------ PROVIDED DATA

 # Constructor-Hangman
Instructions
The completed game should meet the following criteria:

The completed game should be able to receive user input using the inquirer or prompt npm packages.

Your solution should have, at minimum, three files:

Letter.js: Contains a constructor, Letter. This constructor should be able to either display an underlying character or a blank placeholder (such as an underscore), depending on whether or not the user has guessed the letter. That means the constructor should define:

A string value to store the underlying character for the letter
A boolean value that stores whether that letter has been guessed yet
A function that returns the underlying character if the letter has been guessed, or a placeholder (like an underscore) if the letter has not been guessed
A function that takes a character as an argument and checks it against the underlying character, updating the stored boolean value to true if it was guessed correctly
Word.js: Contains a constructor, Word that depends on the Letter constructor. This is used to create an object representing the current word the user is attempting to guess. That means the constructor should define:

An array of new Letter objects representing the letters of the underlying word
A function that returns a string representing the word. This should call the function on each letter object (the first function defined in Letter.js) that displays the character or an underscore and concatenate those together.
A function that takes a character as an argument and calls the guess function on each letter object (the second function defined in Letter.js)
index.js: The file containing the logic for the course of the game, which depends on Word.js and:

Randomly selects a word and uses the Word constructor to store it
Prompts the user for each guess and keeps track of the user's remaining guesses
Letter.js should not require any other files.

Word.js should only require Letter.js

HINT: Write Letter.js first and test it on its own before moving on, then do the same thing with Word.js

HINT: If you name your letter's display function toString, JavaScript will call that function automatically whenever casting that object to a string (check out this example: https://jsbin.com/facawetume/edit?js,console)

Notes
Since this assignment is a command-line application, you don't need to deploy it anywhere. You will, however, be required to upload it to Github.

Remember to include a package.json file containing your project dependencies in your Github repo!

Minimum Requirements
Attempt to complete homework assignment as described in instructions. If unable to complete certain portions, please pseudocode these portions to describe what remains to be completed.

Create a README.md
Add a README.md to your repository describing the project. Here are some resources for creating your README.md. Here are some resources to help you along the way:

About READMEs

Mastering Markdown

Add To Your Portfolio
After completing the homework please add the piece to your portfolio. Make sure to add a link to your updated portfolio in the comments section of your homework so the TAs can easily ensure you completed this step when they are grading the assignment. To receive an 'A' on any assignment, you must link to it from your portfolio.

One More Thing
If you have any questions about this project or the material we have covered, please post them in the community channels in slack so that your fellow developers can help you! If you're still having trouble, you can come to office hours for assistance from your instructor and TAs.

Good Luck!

------------

WHAT NEEDS TO BE DONE.
Return, in full, every line of these entries that holds "will".

EXERCISE RESPONSE.
HINT: If you name your letter's display function toString, JavaScript will call that function automatically whenever casting that object to a string (check out this example: https://jsbin.com/facawetume/edit?js,console)
Since this assignment is a command-line application, you don't need to deploy it anywhere. You will, however, be required to upload it to Github.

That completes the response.